Records from a collection
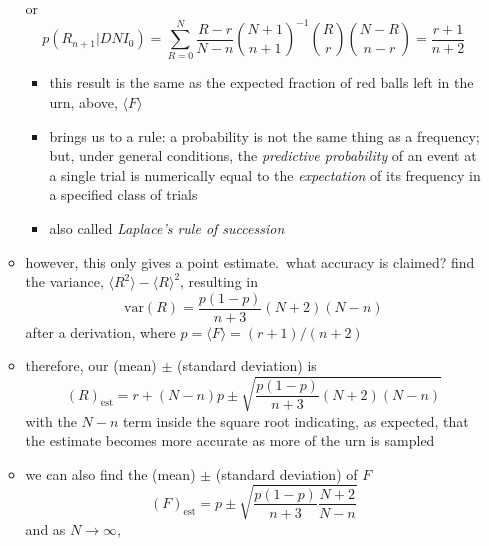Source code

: \documentclass[../jaynes_prob_theory_notes.tex]{subfiles}
\begin{document}
\begin{itemize}
\begin{itemize}
\begin{equation*}
                    \end{equation*}
                    or
                    \begin{equation*}
                        p(R_{n+1}|DNI_0) = \sum^{N}_{R=0} \frac{R-r}{N-n} \binom{N+1}{n+1}^{-1} \binom{R}{r} \binom{N-R}{n-r} = \frac{r+1}{n+2}
                    \end{equation*}
                    \begin{itemize}
                        \item this result is the same as the expected fraction of red balls left in the urn, above, $\langle F \rangle$
                        \item brings us to a rule: a probability is not the same thing as a frequency; but, under general conditions, the \textit{predictive probability} of an event at a single trial is numerically equal to the \textit{expectation} of its frequency in a specified class of trials
                        \item also called \textit{Laplace's rule of succession}
                    \end{itemize}
                \item however, this only gives a point estimate.\ what accuracy is claimed? find the variance, $\langle R^2 \rangle - \langle R \rangle^2$, resulting in
                    \begin{equation*}
                        \mathrm{var}(R) = \frac{p(1-p)}{n+3}(N+2)(N-n)
                    \end{equation*}
                    after a derivation, where $p=\langle F \rangle = (r+1)/(n+2)$
                \item therefore, our (mean) $\pm$ (standard deviation) is
                    \begin{equation*}
                        {(R)}_{\mathrm{est}} = r + (N-n)p \pm \sqrt{\frac{p(1-p)}{n+3} (N+2) (N-n)}
                    \end{equation*}
                    with the $N-n$ term inside the square root indicating, as expected, that the estimate becomes more accurate as more of the urn is sampled
                \item we can also find the (mean) $\pm$ (standard deviation) of $F$
                    \begin{equation*}
                        {(F)}_{\mathrm{est}} = p \pm \sqrt{\frac{p(1-p)}{n+3} \frac{N+2}{N-n}}
                    \end{equation*}
                and as $N \rightarrow \infty$,

\end{itemize}
\end{itemize}
\end{document}
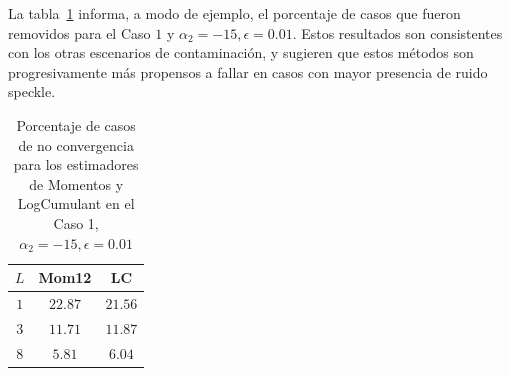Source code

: La tabla~\ref{tabla_removidos} informa, a modo de ejemplo, el porcentaje de casos que fueron removidos para el Caso $1$ y $\alpha_2 = -15, \epsilon = 0.01$. Estos resultados son consistentes con los otras escenarios de contaminación, y sugieren que estos métodos son progresivamente más propensos a fallar en casos con mayor presencia de ruido speckle.

\begin{table}[hbt]
	\centering
	\begin{tabular}{ccc}
		\toprule
		$L$ & Mom12  & LC \\
		\midrule
		$1$ & $22.87$  & $21.56$ \\
		$3$ & $11.71$  &  $11.87$ \\
		$8$ & $5.81$ & $6.04$  \\
		\bottomrule
	\end{tabular}
\caption{\label{tabla_removidos}Porcentaje de casos de no convergencia para los estimadores de Momentos y LogCumulant en el Caso 1, $\alpha_2 = -15, \epsilon = 0.01$}
\end{table}


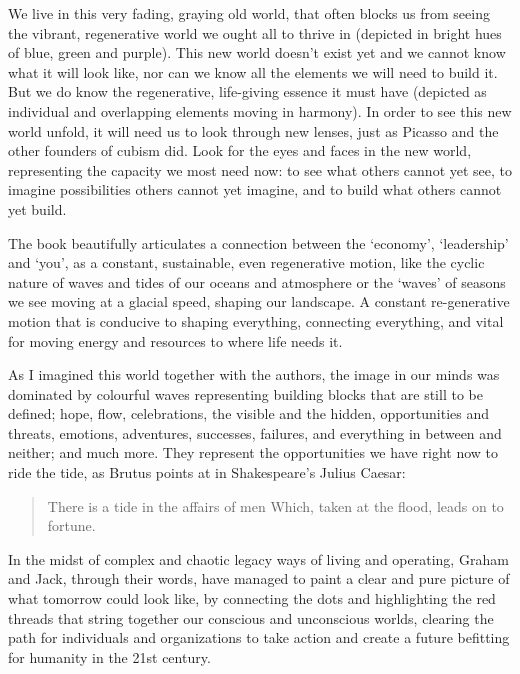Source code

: We live in this very fading, graying old world, that often blocks us from seeing the vibrant, regenerative world we ought all to thrive in (depicted in bright hues of blue, green and purple). This new world doesn’t exist yet and we cannot know what it will
look like, nor can we know all the elements we will need to build it. But we do
know the regenerative, life\hyp{}giving essence it must have (depicted as individual and overlapping elements moving in harmony). In order to see this new world unfold, it will need us to look through new lenses, just as Picasso and the other founders of cubism did. Look for the eyes and faces in the new world, representing the capacity we most need now: to see what others cannot yet see, to imagine possibilities others cannot yet imagine, and to build what others cannot yet build.


The book beautifully articulates a connection between the ‘economy’, ‘leadership’ and ‘you’, as a constant, sustainable, even regenerative motion, like the cyclic nature of waves and tides of our oceans and atmosphere or the ‘waves’ of seasons we see moving at a glacial speed, shaping our landscape. A constant re\hyp{}generative motion that is conducive to shaping everything, connecting everything, and vital for moving energy and resources to where life needs it.


As I imagined this world together with the authors, the image in our minds was dominated by colourful waves representing building blocks that are still to be defined; hope, flow, celebrations, the visible and the hidden, opportunities and threats, emotions, adventures, successes, failures, and everything in between and neither; and much more. They represent the opportunities we have right now to ride the tide, as Brutus points at in Shakespeare’s Julius Caesar:
\begin{quotation}
There is a tide in the affairs of men \newline
Which, taken at the flood, leads on to fortune. 
\end{quotation}


In the midst of complex and chaotic legacy ways of living and operating, Graham and Jack, through their words, have managed to paint a clear and pure picture of what tomorrow could look like, by connecting the dots and highlighting the red threads that string together our conscious and unconscious worlds, clearing the path for individuals and organizations to take action and create a future befitting for humanity in the 21st century. 




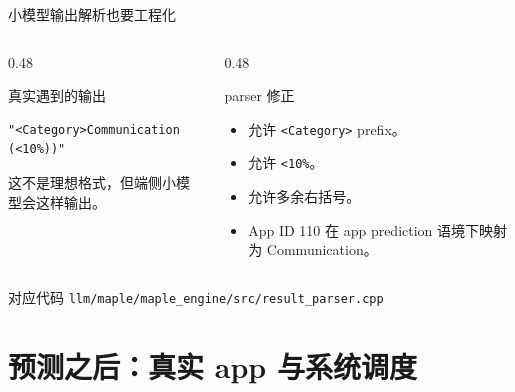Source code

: \documentclass[UTF8,aspectratio=169,10pt]{ctexbeamer}
\newcommand{\code}[1]{\texttt{\small #1}}
\begin{document}
\begin{frame}[fragile]{小模型输出解析也要工程化}
  \begin{columns}[T,totalwidth=\textwidth]
    \begin{column}{0.48\textwidth}
      \begin{block}{真实遇到的输出}
\begin{lstlisting}
"<Category>Communication (<10%))"
\end{lstlisting}
        这不是理想格式，但端侧小模型会这样输出。
      \end{block}
    \end{column}
    \begin{column}{0.48\textwidth}
      \begin{block}{parser 修正}
        \begin{itemize}
          \item 允许 \code{<Category>} prefix。
          \item 允许 \code{<10\%}。
          \item 允许多余右括号。
          \item App ID 110 在 app prediction 语境下映射为 Communication。
        \end{itemize}
      \end{block}
    \end{column}
  \end{columns}
  \vspace{0.5em}
  \begin{block}{对应代码}
    \code{llm/maple/maple\_engine/src/result\_parser.cpp}
  \end{block}
\end{frame}

\section{预测之后：真实 app 与系统调度}
\end{document}
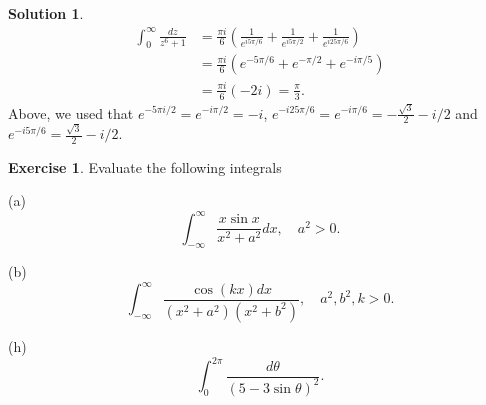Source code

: \documentclass[12pt]{article}
\theoremstyle{definition}
\newtheorem{exer}{Exercise}
\newtheorem{sol}{Solution}
\theoremstyle{remark}
\begin{document}
\begin{sol}
\begin{align}
    \int_{0}^\infty \frac{dz}{z^6+1} &= \frac{\pi i}{6} \left( \frac{1}{e^{i5\pi/6}} +  \frac{1}{e^{i5\pi/2}} +  \frac{1}{e^{i25\pi/6}} \right)\\
                                     &=  \frac{\pi i}{6}\left(e^{-5\pi/6} + e^{-\pi/2} + e^{-i\pi/5}  \right)\\ 
                                     &= \frac{\pi i}{6} \left(-2i \right) =  \frac{\pi}{3}. 
\end{align}
Above, we used that $e^{-5\pi i /2} = e^{-i\pi/2} = -i$, $e^{-i 25\pi / 6} = e^{-i\pi/6} = -\frac{\sqrt{3}}{2} - i/2$ and $e^{-i5\pi/6} =\frac{\sqrt{3}}{2} - i/2$.
\end{sol}

\newpage

\begin{exer}
    Evaluate the following integrals

    (a) \begin{equation*}
        \int_{-\infty}^{\infty} \frac{x\sin x}{x^2+a^2}dx, \quad a^2 > 0. 
    \end{equation*}

    (b) \begin{equation*}
            \int_{-\infty}^{\infty} \frac{\cos(kx)dx}{(x^2+a^2)(x^2+b^2)}, \quad a^2, b^2, k > 0. 
        \end{equation*}

    (h) \begin{equation*}
        \int_0^{2\pi} \frac{d\theta}{(5-3\sin\theta)^2}. 
    \end{equation*}
\end{exer}
\end{document}
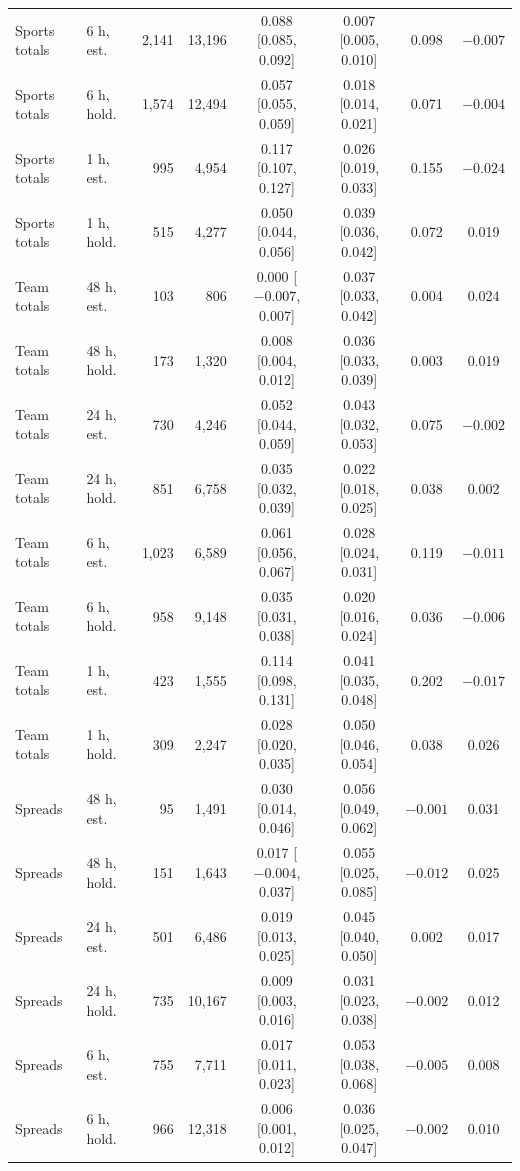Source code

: \begin{table}[ht]
\begin{threeparttable}
\begin{tabular}{@{}llrrcccc@{}}
Sports totals & 6 h, est. & 2,141 & 13,196 & 0.088 [0.085, 0.092] & 0.007 [0.005, 0.010] & 0.098 & $-0.007$ \\
Sports totals & 6 h, hold. & 1,574 & 12,494 & 0.057 [0.055, 0.059] & 0.018 [0.014, 0.021] & 0.071 & $-0.004$ \\
Sports totals & 1 h, est. & 995 & 4,954 & 0.117 [0.107, 0.127] & 0.026 [0.019, 0.033] & 0.155 & $-0.024$ \\
Sports totals & 1 h, hold. & 515 & 4,277 & 0.050 [0.044, 0.056] & 0.039 [0.036, 0.042] & 0.072 & 0.019 \\
Team totals & 48 h, est. & 103 & 806 & 0.000 [$-0.007$, 0.007] & 0.037 [0.033, 0.042] & 0.004 & 0.024 \\
Team totals & 48 h, hold. & 173 & 1,320 & 0.008 [0.004, 0.012] & 0.036 [0.033, 0.039] & 0.003 & 0.019 \\
Team totals & 24 h, est. & 730 & 4,246 & 0.052 [0.044, 0.059] & 0.043 [0.032, 0.053] & 0.075 & $-0.002$ \\
Team totals & 24 h, hold. & 851 & 6,758 & 0.035 [0.032, 0.039] & 0.022 [0.018, 0.025] & 0.038 & 0.002 \\
Team totals & 6 h, est. & 1,023 & 6,589 & 0.061 [0.056, 0.067] & 0.028 [0.024, 0.031] & 0.119 & $-0.011$ \\
Team totals & 6 h, hold. & 958 & 9,148 & 0.035 [0.031, 0.038] & 0.020 [0.016, 0.024] & 0.036 & $-0.006$ \\
Team totals & 1 h, est. & 423 & 1,555 & 0.114 [0.098, 0.131] & 0.041 [0.035, 0.048] & 0.202 & $-0.017$ \\
Team totals & 1 h, hold. & 309 & 2,247 & 0.028 [0.020, 0.035] & 0.050 [0.046, 0.054] & 0.038 & 0.026 \\
Spreads & 48 h, est. & 95 & 1,491 & 0.030 [0.014, 0.046] & 0.056 [0.049, 0.062] & $-0.001$ & 0.031 \\
Spreads & 48 h, hold. & 151 & 1,643 & 0.017 [$-0.004$, 0.037] & 0.055 [0.025, 0.085] & $-0.012$ & 0.025 \\
Spreads & 24 h, est. & 501 & 6,486 & 0.019 [0.013, 0.025] & 0.045 [0.040, 0.050] & 0.002 & 0.017 \\
Spreads & 24 h, hold. & 735 & 10,167 & 0.009 [0.003, 0.016] & 0.031 [0.023, 0.038] & $-0.002$ & 0.012 \\
Spreads & 6 h, est. & 755 & 7,711 & 0.017 [0.011, 0.023] & 0.053 [0.038, 0.068] & $-0.005$ & 0.008 \\
Spreads & 6 h, hold. & 966 & 12,318 & 0.006 [0.001, 0.012] & 0.036 [0.025, 0.047] & $-0.002$ & 0.010 \\

\end{tabular}
\end{threeparttable}
\end{table}
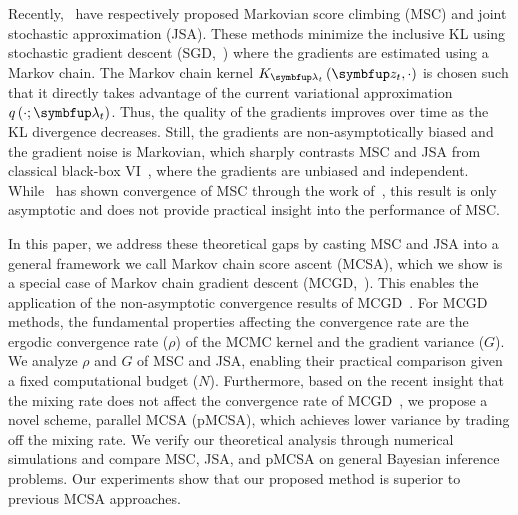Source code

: Recently,~\citet{NEURIPS2020_b2070693,pmlr-v124-ou20a} have respectively proposed Markovian score climbing (MSC) and joint stochastic approximation (JSA).
These methods minimize the inclusive KL using stochastic gradient descent (SGD,~\citealt{robbins_stochastic_1951}) where the gradients are estimated using a Markov chain.
The Markov chain kernel \(K_{\vlambda_t}\left(\vz_t, \cdot\right)\) is chosen such that it directly takes advantage of the current variational approximation \(q\left(\cdot; \vlambda_t\right)\).
Thus, the quality of the gradients improves over time as the KL divergence decreases.
Still, the gradients are non-asymptotically biased and the gradient noise is Markovian, which sharply contrasts MSC and JSA from classical black-box VI~\citep{pmlr-v33-ranganath14, JMLR:v18:16-107}, where the gradients are unbiased and independent.
While~\citet{NEURIPS2020_b2070693} has shown convergence of MSC through the work of~\citet{gu_stochastic_1998}, this result is only asymptotic and does not provide practical insight into the performance of MSC.

%

In this paper, we address these theoretical gaps by casting MSC and JSA into a general framework we call Markov chain score ascent (MCSA), which we show is a special case of Markov chain gradient descent (MCGD,~\citealt{duchi_ergodic_2012}).
This enables the application of the non-asymptotic convergence results of MCGD~\citep{duchi_ergodic_2012, NEURIPS2018_1371bcce, pmlr-v99-karimi19a, doan_finitetime_2020, doan_convergence_2020, Xiong_Xu_Liang_Zhang_2021, debavelaere_convergence_2021}.
For MCGD methods, the fundamental properties affecting the convergence rate are the ergodic convergence rate (\(\rho\)) of the MCMC kernel and the gradient variance (\(G\)).
We analyze \(\rho\) and \(G\) of MSC and JSA, enabling their practical comparison given a fixed computational budget (\(N\)).
Furthermore, based on the recent insight that the mixing rate does not affect the convergence rate of MCGD~\citet{doan_convergence_2020,doan_finitetime_2020}, we propose a novel scheme, parallel MCSA (pMCSA), which achieves lower variance by trading off the mixing rate.
We verify our theoretical analysis through numerical simulations and compare MSC, JSA, and pMCSA on general Bayesian inference problems.
Our experiments show that our proposed method is superior to previous MCSA approaches.

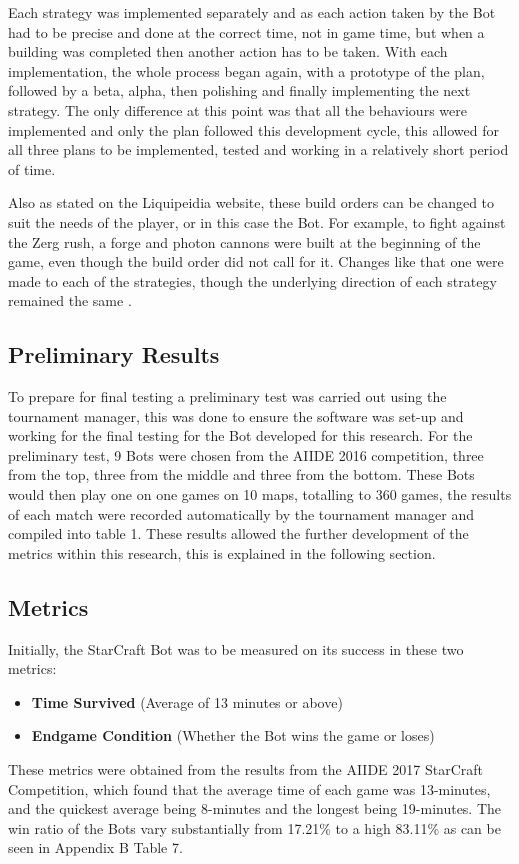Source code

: \documentclass[journal]{IEEEtran}
\begin{document}
	Each strategy was implemented separately and as each action taken by the Bot had to be precise and done at the correct time, not in game time, but when a building was completed then another action has to be taken. With each implementation, the whole process began again, with a prototype of the plan, followed by a beta, alpha, then polishing and finally implementing the next strategy. The only difference at this point was that all the behaviours were implemented and only the plan followed this development cycle, this allowed for all three plans to be implemented, tested and working in a relatively short period of time.
	
	Also as stated on the Liquipeidia website, these build orders can be changed to suit the needs of the player, or in this case the Bot. For example, to fight against the Zerg rush, a forge and photon cannons were built at the beginning of the game, even though the build order did not call for it. Changes like that one were made to each of the strategies, though the underlying direction of each strategy remained the same \cite{Alter}.
	
	\subsection{Preliminary Results}
	To prepare for final testing a preliminary test was carried out using the tournament manager, this was done to ensure the software was set-up and working for the final testing for the Bot developed for this research. For the preliminary test, 9 Bots were chosen from the AIIDE 2016 competition, three from the top, three from the middle and three from the bottom. These Bots would then play one on one games on 10 maps, totalling to 360 games, the results of each match were recorded automatically by the tournament manager and compiled into table 1. These results allowed the further development of the metrics within this research, this is explained in the following section.

	\subsection{Metrics}
	
	Initially, the StarCraft Bot was to be measured on its success in these two metrics:
	\begin{itemize}
		\item \textbf{Time Survived} (Average of 13 minutes or above)
		\item \textbf{Endgame Condition} (Whether the Bot wins the game or loses)
	\end{itemize}
	These metrics were obtained from the results from the AIIDE 2017 StarCraft Competition, which found that the average time of each game was 13-minutes, and the quickest average being 8-minutes and the longest being 19-minutes. The win ratio of the Bots vary substantially from 17.21\% to a high 83.11\% as can be seen in Appendix B Table 7. 
	
\end{document}

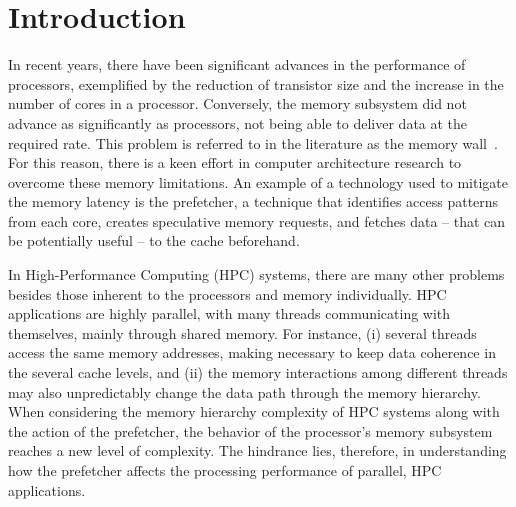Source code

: \documentclass[AMA,final,STIX1COL]{WileyNJD-v2}
\newcommand{\fbm}[1]{\textcolor{red}{\bfseries \ul{fbm: #1} }\vspace{0.2cm}}
\begin{document}


\maketitle

\section{Introduction}\label{sec:introduction}

In recent years, there have been significant advances in the performance of processors, exemplified by the reduction of transistor size and the increase in the number of cores in a processor. %
Conversely, the memory subsystem did not advance as significantly as processors, not being able to deliver data at the required rate. 
This problem is referred to in the literature as the memory wall~\cite{wulf1995memory}.
For this reason, there is a keen effort in computer architecture research to overcome these memory limitations. 
An example of a technology used to mitigate the memory latency is the prefetcher, a technique that identifies access patterns from each core, creates speculative memory requests, and fetches data -- that can be potentially useful -- to the cache beforehand.

In High-Performance Computing (HPC) systems, there are many other problems besides those inherent to the processors and memory individually. 
HPC applications are highly parallel, with many threads communicating with themselves, mainly through shared memory. For instance, (i) several threads access the same memory addresses, making necessary to keep data coherence in the several cache levels, and (ii) the memory interactions among different threads may also unpredictably change the data path through the memory hierarchy. 
When considering the memory hierarchy complexity of HPC systems along with the action of the prefetcher, the behavior of the processor's memory subsystem reaches a new level of complexity. 
The hindrance lies, therefore, in understanding how the prefetcher affects the processing performance of parallel, HPC applications.
\end{document}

What you will do —
Look above for the line with "Above, we used" and copy exactly from it through the line with "Team totals & 24 h, hold.", both included. Omit the pictures.

Answer section —
Above, we used that $e^{-5\pi i /2} = e^{-i\pi/2} = -i$, $e^{-i 25\pi / 6} = e^{-i\pi/6} = -\frac{\sqrt{3}}{2} - i/2$ and $e^{-i5\pi/6} =\frac{\sqrt{3}}{2} - i/2$.
\end{sol}

\newpage

\begin{exer}
    Evaluate the following integrals

    (a) \begin{equation*}
        \int_{-\infty}^{\infty} \frac{x\sin x}{x^2+a^2}dx, \quad a^2 > 0. 
    \end{equation*}

    (b) \begin{equation*}
            \int_{-\infty}^{\infty} \frac{\cos(kx)dx}{(x^2+a^2)(x^2+b^2)}, \quad a^2, b^2, k > 0. 
        \end{equation*}

    (h) \begin{equation*}
        \int_0^{2\pi} \frac{d\theta}{(5-3\sin\theta)^2}. 
    \end{equation*}
\end{exer}
\end{document}
Source code

: \begin{table}[ht]
\begin{threeparttable}
\begin{tabular}{@{}llrrcccc@{}}
Sports totals & 6 h, est. & 2,141 & 13,196 & 0.088 [0.085, 0.092] & 0.007 [0.005, 0.010] & 0.098 & $-0.007$ \\
Sports totals & 6 h, hold. & 1,574 & 12,494 & 0.057 [0.055, 0.059] & 0.018 [0.014, 0.021] & 0.071 & $-0.004$ \\
Sports totals & 1 h, est. & 995 & 4,954 & 0.117 [0.107, 0.127] & 0.026 [0.019, 0.033] & 0.155 & $-0.024$ \\
Sports totals & 1 h, hold. & 515 & 4,277 & 0.050 [0.044, 0.056] & 0.039 [0.036, 0.042] & 0.072 & 0.019 \\
Team totals & 48 h, est. & 103 & 806 & 0.000 [$-0.007$, 0.007] & 0.037 [0.033, 0.042] & 0.004 & 0.024 \\
Team totals & 48 h, hold. & 173 & 1,320 & 0.008 [0.004, 0.012] & 0.036 [0.033, 0.039] & 0.003 & 0.019 \\
Team totals & 24 h, est. & 730 & 4,246 & 0.052 [0.044, 0.059] & 0.043 [0.032, 0.053] & 0.075 & $-0.002$ \\
Team totals & 24 h, hold. & 851 & 6,758 & 0.035 [0.032, 0.039] & 0.022 [0.018, 0.025] & 0.038 & 0.002 \\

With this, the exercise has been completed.